Now to his most recent "speculation on speculation"; in summary Paul does not believe futures have impacted oil prices specifically because there has been no coinciding increase in oil inventories. His charts are clear and I do agree with them, BUT they ignore one key component that his readers keep posting to his site. Since he may not be reading his readers comments, I'd like to summarize them by attempting to answer his parting question:
Maybe I’m misinterpreting what the advocates of a speculative story are thinking. But in that case, what are they thinking? I’m curious.
Paul likes basic examples, so here we go with a little story about Country A....


  • Country A owns one oil well.
  • This oil well contains 1000 barrels of oil.
  • They planned to sell 100 barrels of oil this year (1/10th of their total inventory) at a forecast of $70 / barrel.
  • They can pump out more oil, but they are worried about their future when they run out (currently projected at 10 years)
  • They do however, need at least $7000 / year to manage their country

So what happens when speculation drives up the futures price to $140 / barrel? Country A is faced with two options (keeping it simple):

  • Option 1: increase production and lock in this profit
  • Option 2: meet the current budget by selling half of the amount planned (50 barrels); sell a portion of the remaining inventory in the futures market
So what are the pros/cons of each? Lets take a look...

Option 1:

  • Pro: can lock in this high profit and get cash to meet future budget needs
  • Con: what do they do with this money (in reality they may already have too much cash to put to use)? The best investment opportunity for global investors these days is where else? Energy companies and commodities! Why take the best investment option for many and swap it for U.S. dollar based Treasuries which barely have a positive real yield?!?!?!

Option 2:

  • Pro: along with the possibility of even higher prices in the future (global demand, geopolitics, peak oil), Country A can maintain its relevancy as an oil producer in world politics for more than the previously thought 10 years.
  • Con: uncertainty of the future price of oil, but Country A can sell to Joe Shmoe, who is now an investor in the futures market or more simply, just keep it in the ground!

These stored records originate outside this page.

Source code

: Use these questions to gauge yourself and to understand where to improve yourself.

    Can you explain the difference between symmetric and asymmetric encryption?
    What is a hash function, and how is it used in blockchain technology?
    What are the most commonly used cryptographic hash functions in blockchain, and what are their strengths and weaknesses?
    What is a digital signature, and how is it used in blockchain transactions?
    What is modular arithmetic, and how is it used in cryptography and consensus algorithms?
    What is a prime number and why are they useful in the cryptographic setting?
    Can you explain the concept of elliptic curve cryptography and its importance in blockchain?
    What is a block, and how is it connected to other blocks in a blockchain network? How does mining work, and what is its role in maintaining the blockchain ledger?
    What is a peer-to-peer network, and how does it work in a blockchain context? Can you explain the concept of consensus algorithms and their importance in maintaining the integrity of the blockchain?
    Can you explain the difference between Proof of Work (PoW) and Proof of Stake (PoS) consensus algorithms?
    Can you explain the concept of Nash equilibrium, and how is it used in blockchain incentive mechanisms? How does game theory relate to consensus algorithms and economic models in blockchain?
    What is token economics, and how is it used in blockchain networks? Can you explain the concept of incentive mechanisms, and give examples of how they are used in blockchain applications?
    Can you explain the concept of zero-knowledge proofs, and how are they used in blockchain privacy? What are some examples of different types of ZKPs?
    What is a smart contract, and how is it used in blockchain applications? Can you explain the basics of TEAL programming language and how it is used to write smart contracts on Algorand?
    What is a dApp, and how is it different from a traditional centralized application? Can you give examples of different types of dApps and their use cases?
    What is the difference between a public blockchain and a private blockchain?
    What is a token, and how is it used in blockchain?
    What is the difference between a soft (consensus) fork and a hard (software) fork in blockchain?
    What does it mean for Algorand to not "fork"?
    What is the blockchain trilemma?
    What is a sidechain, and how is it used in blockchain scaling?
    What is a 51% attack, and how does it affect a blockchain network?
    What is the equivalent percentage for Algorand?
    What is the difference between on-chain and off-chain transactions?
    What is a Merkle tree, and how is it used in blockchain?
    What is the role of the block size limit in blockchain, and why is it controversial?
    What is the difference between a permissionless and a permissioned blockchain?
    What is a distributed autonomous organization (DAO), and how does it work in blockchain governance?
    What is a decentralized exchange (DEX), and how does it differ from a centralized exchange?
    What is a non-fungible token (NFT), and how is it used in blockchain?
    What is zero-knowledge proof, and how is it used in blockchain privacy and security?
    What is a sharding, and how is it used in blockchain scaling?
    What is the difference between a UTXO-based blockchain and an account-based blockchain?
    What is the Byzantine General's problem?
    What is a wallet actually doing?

So what is happening to the world supply of oil? Production by the Organisation of the Petroleum Exporting Countries fell by 350,000 barrels of oil a day last year, coinciding with a decline in net imports of crude into the U.S.

In summary, oil producers have a significant value in keeping oil in the ground. In fact, I believe the important question to ask is whether this value is causing the price of oil to spike OR whether speculation in oil (i.e. massive amounts of new commodity investments) is in fact creating much of the value in keeping it in the ground?